• PROBLEM DETAILS: In the listing below, locate the lines bearing the word "INDIGRID". Copy every one of them.

= Beginning of Section =

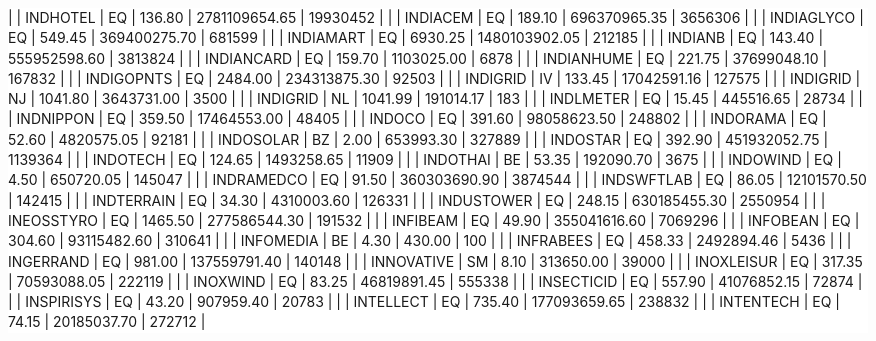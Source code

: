 |  | INDHOTEL | EQ | 136.80 | 2781109654.65 | 19930452 |
|  | INDIACEM | EQ | 189.10 | 696370965.35 | 3656306 |
|  | INDIAGLYCO | EQ | 549.45 | 369400275.70 | 681599 |
|  | INDIAMART | EQ | 6930.25 | 1480103902.05 | 212185 |
|  | INDIANB | EQ | 143.40 | 555952598.60 | 3813824 |
|  | INDIANCARD | EQ | 159.70 | 1103025.00 | 6878 |
|  | INDIANHUME | EQ | 221.75 | 37699048.10 | 167832 |
|  | INDIGOPNTS | EQ | 2484.00 | 234313875.30 | 92503 |
|  | INDIGRID | IV | 133.45 | 17042591.16 | 127575 |
|  | INDIGRID | NJ | 1041.80 | 3643731.00 | 3500 |
|  | INDIGRID | NL | 1041.99 | 191014.17 | 183 |
|  | INDLMETER | EQ | 15.45 | 445516.65 | 28734 |
|  | INDNIPPON | EQ | 359.50 | 17464553.00 | 48405 |
|  | INDOCO | EQ | 391.60 | 98058623.50 | 248802 |
|  | INDORAMA | EQ | 52.60 | 4820575.05 | 92181 |
|  | INDOSOLAR | BZ | 2.00 | 653993.30 | 327889 |
|  | INDOSTAR | EQ | 392.90 | 451932052.75 | 1139364 |
|  | INDOTECH | EQ | 124.65 | 1493258.65 | 11909 |
|  | INDOTHAI | BE | 53.35 | 192090.70 | 3675 |
|  | INDOWIND | EQ | 4.50 | 650720.05 | 145047 |
|  | INDRAMEDCO | EQ | 91.50 | 360303690.90 | 3874544 |
|  | INDSWFTLAB | EQ | 86.05 | 12101570.50 | 142415 |
|  | INDTERRAIN | EQ | 34.30 | 4310003.60 | 126331 |
|  | INDUSTOWER | EQ | 248.15 | 630185455.30 | 2550954 |
|  | INEOSSTYRO | EQ | 1465.50 | 277586544.30 | 191532 |
|  | INFIBEAM | EQ | 49.90 | 355041616.60 | 7069296 |
|  | INFOBEAN | EQ | 304.60 | 93115482.60 | 310641 |
|  | INFOMEDIA | BE | 4.30 | 430.00 | 100 |
|  | INFRABEES | EQ | 458.33 | 2492894.46 | 5436 |
|  | INGERRAND | EQ | 981.00 | 137559791.40 | 140148 |
|  | INNOVATIVE | SM | 8.10 | 313650.00 | 39000 |
|  | INOXLEISUR | EQ | 317.35 | 70593088.05 | 222119 |
|  | INOXWIND | EQ | 83.25 | 46819891.45 | 555338 |
|  | INSECTICID | EQ | 557.90 | 41076852.15 | 72874 |
|  | INSPIRISYS | EQ | 43.20 | 907959.40 | 20783 |
|  | INTELLECT | EQ | 735.40 | 177093659.65 | 238832 |
|  | INTENTECH | EQ | 74.15 | 20185037.70 | 272712 |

= End of Section =

• OUTPUT BELOW:
|  | INDIGRID | IV | 133.45 | 17042591.16 | 127575 |
|  | INDIGRID | NJ | 1041.80 | 3643731.00 | 3500 |
|  | INDIGRID | NL | 1041.99 | 191014.17 | 183 |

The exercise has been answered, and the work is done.